Literature and database searches were conducted to identify variants in CYP27A1 that may be pathogenic. Bioinformatic assessment using SIFT, PolyPhen2, CADD, GERP++, and PhyloP was utilized to predict pathogenicity and those variants meeting criteria for being pathogenic are listed here. These variants are shown along with the results of the bioinformatic algorithms and their allele frequencies in five global populations according to the ExAC database. EUR = 33,370 Non-Finnish Europeans, FIN = 3,307 Finnish Europeans, AFR = 5,203 Africans, AMR = 5,789 Latino, EAS = 4,327 East Asians, and SAS = 8,256 South Asians. Source refers to where a variant was identified wether it be from the literature, ClinVar, and/or ExAC.

All CTX-causing missense variants were assessed for potential to perturb protein function using CADD, Sift, PolyPhen, GERP++, and PhyloP. CADD was conceived to combine information from multiple algorithms and as such represents a composite of 63 points of predictive data (Kircher et al., 2014). Rather than offering a categorical determination of pathogenic or not, CADD gives a Phred-scaled score. The average CADD score for variants demonstrated to be pathogenic appears to vary depending on the particular disease (Kircher et al., 2014). The average CADD score for CTX missense variants was 23 (Figure 1 and Table 1).

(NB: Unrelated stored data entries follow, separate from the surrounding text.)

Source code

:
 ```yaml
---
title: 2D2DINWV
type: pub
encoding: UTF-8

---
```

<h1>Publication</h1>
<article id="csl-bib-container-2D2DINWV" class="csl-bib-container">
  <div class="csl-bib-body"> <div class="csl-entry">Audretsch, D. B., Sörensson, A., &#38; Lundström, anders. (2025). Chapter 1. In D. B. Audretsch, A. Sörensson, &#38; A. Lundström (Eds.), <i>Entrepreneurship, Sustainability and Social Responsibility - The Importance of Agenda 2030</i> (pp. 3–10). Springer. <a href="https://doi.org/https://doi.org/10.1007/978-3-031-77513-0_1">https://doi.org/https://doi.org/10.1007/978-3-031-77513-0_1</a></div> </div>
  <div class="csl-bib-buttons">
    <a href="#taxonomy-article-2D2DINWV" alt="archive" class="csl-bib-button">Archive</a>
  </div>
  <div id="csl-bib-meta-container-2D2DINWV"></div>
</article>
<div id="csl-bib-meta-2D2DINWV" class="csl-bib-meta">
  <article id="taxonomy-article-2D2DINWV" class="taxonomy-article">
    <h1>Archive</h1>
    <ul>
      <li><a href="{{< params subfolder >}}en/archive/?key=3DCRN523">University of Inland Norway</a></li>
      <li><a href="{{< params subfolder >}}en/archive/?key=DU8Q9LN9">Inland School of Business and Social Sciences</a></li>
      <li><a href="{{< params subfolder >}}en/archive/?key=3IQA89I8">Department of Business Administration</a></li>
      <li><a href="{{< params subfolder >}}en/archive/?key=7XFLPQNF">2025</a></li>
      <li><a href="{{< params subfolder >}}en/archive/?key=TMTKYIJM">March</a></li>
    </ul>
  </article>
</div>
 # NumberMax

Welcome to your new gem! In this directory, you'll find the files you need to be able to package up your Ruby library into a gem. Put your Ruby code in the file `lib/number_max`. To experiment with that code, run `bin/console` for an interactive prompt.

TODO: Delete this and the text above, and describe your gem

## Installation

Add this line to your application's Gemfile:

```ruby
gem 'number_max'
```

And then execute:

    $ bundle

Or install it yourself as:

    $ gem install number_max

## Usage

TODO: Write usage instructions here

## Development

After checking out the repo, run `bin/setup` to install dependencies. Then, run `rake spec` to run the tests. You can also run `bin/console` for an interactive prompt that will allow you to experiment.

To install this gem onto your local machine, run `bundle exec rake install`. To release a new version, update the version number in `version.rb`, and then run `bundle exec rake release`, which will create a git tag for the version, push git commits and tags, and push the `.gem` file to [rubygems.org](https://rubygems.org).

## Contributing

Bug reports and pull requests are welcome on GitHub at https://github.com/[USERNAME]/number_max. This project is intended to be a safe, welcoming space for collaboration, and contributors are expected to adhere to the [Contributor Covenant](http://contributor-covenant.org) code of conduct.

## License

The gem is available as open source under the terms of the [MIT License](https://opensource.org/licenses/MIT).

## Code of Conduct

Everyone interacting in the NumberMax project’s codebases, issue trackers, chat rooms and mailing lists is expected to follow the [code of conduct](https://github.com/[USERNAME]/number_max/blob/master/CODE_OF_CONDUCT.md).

SIFT and PolyPhen are widely utilized algorithms for predicting pathogenic effects of variants. We plotted the SIFT and PolyPhen scores, normalized from 0 to 1 with 1 being maximally damaging, for all missense CTX pathogenic variant. The average scores were 0.99 and 0.98 respectively (Figure 1 and Table 1).

Figure 1. Bioinformatic analyses of variants reported pathogenic in CTX patients.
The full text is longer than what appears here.